779Besides assessing different levels and perspectives on subgenres of the novels, the metadata analysis also served to check how well the corpus represents the material collected in the more extensive bibliography in quantitative terms. The relationship between both resources was found to be approximately proportional in most but not all aspects. For example, the corpus contains more works written by well-known, high-prestige authors than the bibliography. This is not surprising because these are the works that have primarily been digitized. Still, this aspect of the corpus can still be improved. It is desirable to enlarge the corpus in the future and include even more works of lesser-known authors than the ones it already contains. That would make the corpus more representative of the whole production of Argentine, Cuban, and Mexican nineteenth-century novels. As the corpus is published with this dissertation, it can be hoped that it provides a starting point for building a more extensive collection of nineteenth-century Spanish-American novels.

780In the text analysis part, statistical classification was used as the first method for categorizing the novels by their subgenre. To this end, one primary subgenre label was determined for each novel, and the classification was done for thematic subgenres and literary currents. Both subgenres and currents can be classified well on the basis of most frequent words and topic features. Experiments with three types of classifiers (K-nearest neighbor, Support Vector Machine, and Random Forest) and several different feature sets were run. In the case of MFW, different token units, numbers of words, and normalization techniques were used. For topics, different numbers of topics and optimization parameters for the modeling were chosen. The results showed that both subgenres and currents are textually coherent to degrees of 70 to 90 %, depending on the type of features and subgenre. Textual coherence here refers to the degree to which the communicatively determined subgenre assignments of the novels coincide with their class assignments as determined by text classification, measured in classification accuracy.

781In general, the differences between the two feature types were minor. In the case of thematic subgenres, there was almost no difference in the accuracy values between most frequent words and topics, and for literary currents, most frequent words worked a bit better than topics.

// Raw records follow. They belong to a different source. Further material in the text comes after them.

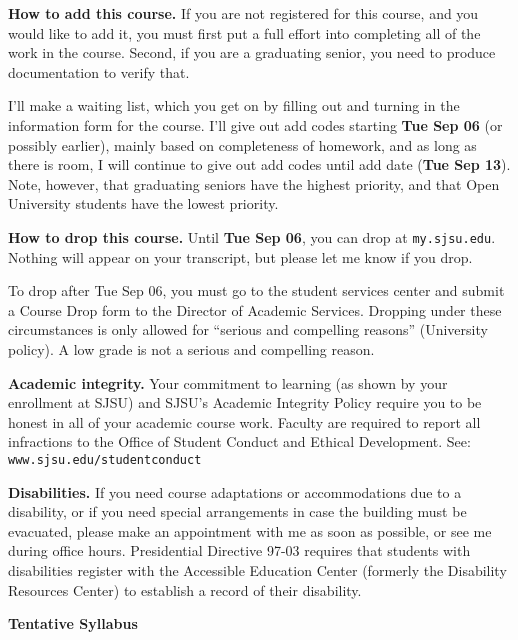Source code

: \documentclass[letterpaper]{article}
\begin{document}
\newcommand{\adddate}{Tue Sep 13}
\newcommand{\dropdate}{Tue Sep 06}

{\bf How to add this course.\/} If you are not registered for this
course, and you would like to add it, you must first put a full effort
into completing all of the work in the course.  Second, if you are a
graduating senior, you need to produce documentation to verify that.

I'll make a waiting list, which you get on by filling out and turning
in the information form for the course.  I'll give out add codes
starting {\bf\dropdate\/} (or possibly earlier), mainly based on
completeness of homework, and as long as there is room, I will
continue to give out add codes until add date ({\bf\adddate\/}).
Note, however, that graduating seniors have the highest priority, and
that Open University students have the lowest priority.

{\bf How to drop this course.\/} Until {\bf\dropdate}, you can drop at
{\tt my.sjsu.edu}.  Nothing will appear on your transcript, but please
let me know if you drop.

To drop after \dropdate, you must go to the student services center
and submit a Course Drop form to the Director of Academic Services.
Dropping under these circumstances is only allowed for ``serious and
compelling reasons'' (University policy).  A low grade is not a serious
and compelling reason.

{\bf Academic integrity.\/} Your commitment to learning (as shown by
your enrollment at SJSU) and SJSU's Academic Integrity Policy require
you to be honest in all of your academic course work.  Faculty are
required to report all infractions to the Office of Student Conduct
and Ethical Development.  See: {\tt www.sjsu.edu/studentconduct\/}

{\bf Disabilities.\/} If you need course adaptations or accommodations
due to a disability, or if you need special arrangements in case the
building must be evacuated, please make an appointment with me as soon
as possible, or see me during office hours.  Presidential Directive
97-03 requires that students with disabilities register with the
Accessible Education Center
(formerly the Disability Resources Center) to establish a record of their
disability.

\bigskip


\centerline{\bf Tentative Syllabus}
\end{document}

782The classification results for the literary currents were better than for the thematic subgenres. This was not expected from the beginning because the currents are broader phenomena which, at least in the case of the realist and romantic novels, include several thematic subgenres. While the realist and naturalistic novels were mainly published in the last two decades of the nineteenth century and the first decade of the twentieth century, the romantic novel was present from the early decades of the nineteenth century up to the last ones, with a dominant role up to the 1870s. So also diachronically, especially the romantic novels constitute a general phenomenon. The classification results suggest that the literary currents nonetheless represent a level of the novels that can be captured better stylistically than the thematic subgenres.

783That literary currents can be better recognized stylistically than thematic subgenres was also visible in the visualizations of the amount of correct and wrong classifications for individual novels of the corpus. For the thematic subgenres, there were cases of regular false positives and false negatives, that is, novels that carry the respective genre label but were classified as another subgenre in more than 70 % of the cases or novels that do not carry the label but were recognized as members of the subgenre almost in every case. Such instances of novels were not present in the results for the literary currents. The same could be observed for the “middle range” of novels that are misclassified in around 30 to 70 % of the cases, which happened for the thematic subgenres but not for the literary currents. This concludes that the levels of genre convention and text type are more congruent for the literary currents than for the thematic subgenres. When evaluating these results, it has to be kept in mind that the labels for literary currents were mainly collected from literary-historical sources. In contrast, the thematic labels are also present as explicit historical labels on the texts, so it is more probable that there are discrepancies between convention and text type than for critically established labels. Nevertheless, it may as well be the case that there is less consensus on the major theme of novels than on their dominant style in terms of literary currents.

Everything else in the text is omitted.